Key conclusions for examining this data show that there has been a large increase in both the media interest and volumes of patent filings in this area of technology. The technology itself is not new (note the patents from 1980), but the tools which allow the underlying technologies to be exploited have undergone substantial improvement over this time frame. Filings from the year 2000 onwards have demonstrated the largest increase in volume, despite the potential effects of the economic downturn in this time period.
The UK does not appear to have a degree of specialisation in this area from the current patent filings. In looking at the patent data, Australia has been listed as a country with a high degree of specialisation, which can be linked back to the activity of a prolific inventor, Kia Silverbrook. The UK does perform well in terms of the location of the inventor rather than as a location for filing of the application or the country from which priority is taken.

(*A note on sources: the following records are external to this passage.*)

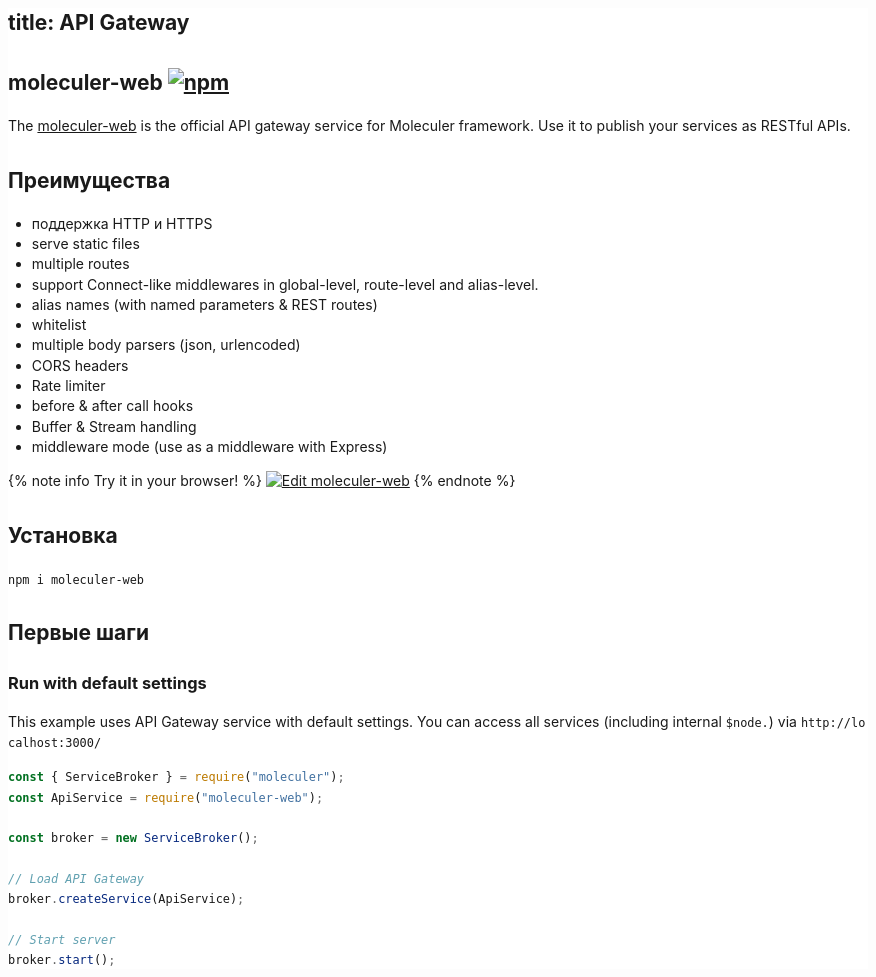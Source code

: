 title: API Gateway
---
## moleculer-web [![npm](https://img.shields.io/npm/v/moleculer-web.svg?maxAge=3600)](https://www.npmjs.com/package/moleculer-web)
The [moleculer-web](https://github.com/moleculerjs/moleculer-web) is the official API gateway service for Moleculer framework. Use it to publish your services as RESTful APIs.

## Преимущества
* поддержка HTTP и HTTPS
* serve static files
* multiple routes
* support Connect-like middlewares in global-level, route-level and alias-level.
* alias names (with named parameters & REST routes)
* whitelist
* multiple body parsers (json, urlencoded)
* CORS headers
* Rate limiter
* before & after call hooks
* Buffer & Stream handling
* middleware mode (use as a middleware with Express)

{% note info Try it in your browser! %}
[![Edit moleculer-web](https://codesandbox.io/static/img/play-codesandbox.svg)](https://codesandbox.io/s/github/moleculerjs/sandbox-moleculer-api-routing/tree/master/?fontsize=14)
{% endnote %}

## Установка
```bash
npm i moleculer-web
```

## Первые шаги

### Run with default settings
This example uses API Gateway service with default settings. You can access all services (including internal `$node.`) via `http://localhost:3000/`

```js
const { ServiceBroker } = require("moleculer");
const ApiService = require("moleculer-web");

const broker = new ServiceBroker();

// Load API Gateway
broker.createService(ApiService);

// Start server
broker.start();
```
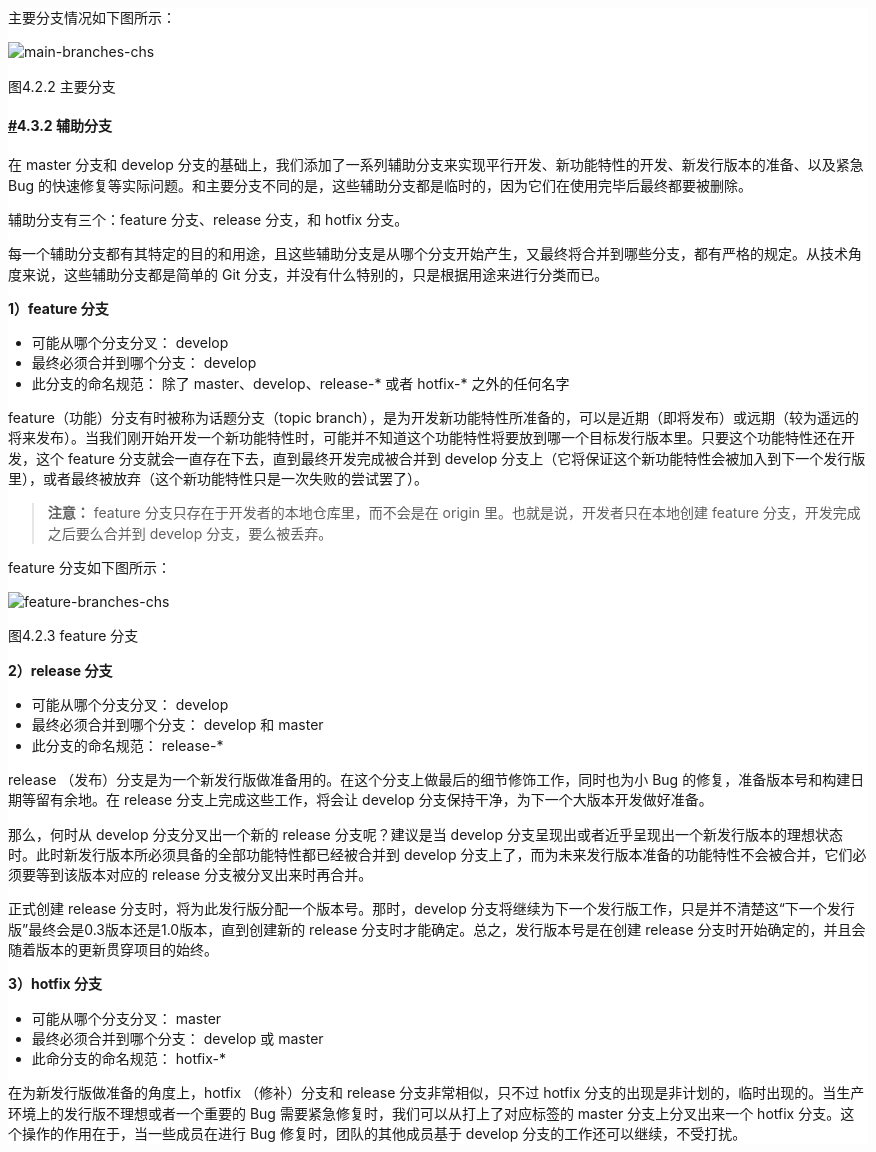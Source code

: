 主要分支情况如下图所示：

![main-branches-chs](https://cloudappdev.netlify.app/book/img/git/main-branches@2x_chs.png)

图4.2.2 主要分支

#### [#](https://cloudappdev.netlify.app/book/content.html#_4-3-2-辅助分支)4.3.2 辅助分支

在 master 分支和 develop 分支的基础上，我们添加了一系列辅助分支来实现平行开发、新功能特性的开发、新发行版本的准备、以及紧急 Bug 的快速修复等实际问题。和主要分支不同的是，这些辅助分支都是临时的，因为它们在使用完毕后最终都要被删除。

辅助分支有三个：feature 分支、release 分支，和 hotfix 分支。

每一个辅助分支都有其特定的目的和用途，且这些辅助分支是从哪个分支开始产生，又最终将合并到哪些分支，都有严格的规定。从技术角度来说，这些辅助分支都是简单的 Git 分支，并没有什么特别的，只是根据用途来进行分类而已。

**1）feature 分支**

- 可能从哪个分支分叉： develop
- 最终必须合并到哪个分支： develop
- 此分支的命名规范： 除了 master、develop、release-* 或者 hotfix-* 之外的任何名字

feature（功能）分支有时被称为话题分支（topic branch），是为开发新功能特性所准备的，可以是近期（即将发布）或远期（较为遥远的将来发布）。当我们刚开始开发一个新功能特性时，可能并不知道这个功能特性将要放到哪一个目标发行版本里。只要这个功能特性还在开发，这个 feature 分支就会一直存在下去，直到最终开发完成被合并到 develop 分支上（它将保证这个新功能特性会被加入到下一个发行版里），或者最终被放弃（这个新功能特性只是一次失败的尝试罢了）。

> **注意：** feature 分支只存在于开发者的本地仓库里，而不会是在 origin 里。也就是说，开发者只在本地创建 feature 分支，开发完成之后要么合并到 develop 分支，要么被丢弃。

feature 分支如下图所示：

![feature-branches-chs](https://cloudappdev.netlify.app/book/img/git/fb@2x_chs.png)

图4.2.3 feature 分支

**2）release 分支**

- 可能从哪个分支分叉： develop
- 最终必须合并到哪个分支： develop 和 master
- 此分支的命名规范： release-*

release （发布）分支是为一个新发行版做准备用的。在这个分支上做最后的细节修饰工作，同时也为小 Bug 的修复，准备版本号和构建日期等留有余地。在 release 分支上完成这些工作，将会让 develop 分支保持干净，为下一个大版本开发做好准备。

那么，何时从 develop 分支分叉出一个新的 release 分支呢？建议是当 develop 分支呈现出或者近乎呈现出一个新发行版本的理想状态时。此时新发行版本所必须具备的全部功能特性都已经被合并到 develop 分支上了，而为未来发行版本准备的功能特性不会被合并，它们必须要等到该版本对应的 release 分支被分叉出来时再合并。

正式创建 release 分支时，将为此发行版分配一个版本号。那时，develop 分支将继续为下一个发行版工作，只是并不清楚这“下一个发行版”最终会是0.3版本还是1.0版本，直到创建新的 release 分支时才能确定。总之，发行版本号是在创建 release 分支时开始确定的，并且会随着版本的更新贯穿项目的始终。

**3）hotfix 分支**

- 可能从哪个分支分叉： master
- 最终必须合并到哪个分支： develop 或 master
- 此命分支的命名规范： hotfix-*

在为新发行版做准备的角度上，hotfix （修补）分支和 release 分支非常相似，只不过 hotfix 分支的出现是非计划的，临时出现的。当生产环境上的发行版不理想或者一个重要的 Bug 需要紧急修复时，我们可以从打上了对应标签的 master 分支上分叉出来一个 hotfix 分支。这个操作的作用在于，当一些成员在进行 Bug 修复时，团队的其他成员基于 develop 分支的工作还可以继续，不受打扰。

Most of the top applicants are US based companies. However, many of the inventors are not US based, but file their patents in this location. Of the top applicants, most of those listed do not collaborate with others. It is also evident from the data that the top applicant holds many patents in the area, but that these are older than those from other top applicants and will expire soon.
There are a number of highly cited patents in this technology with some of them listed in the text. These patents are now relatively new and will expire soon. It will be interesting to see how the technology area evolves given this expiry. There is also increasing academic share of applications over the time period 2000-2012. A review of landscape maps of this technology reveals that key areas of interest include biomedical applications, circuits and electrode fabrication.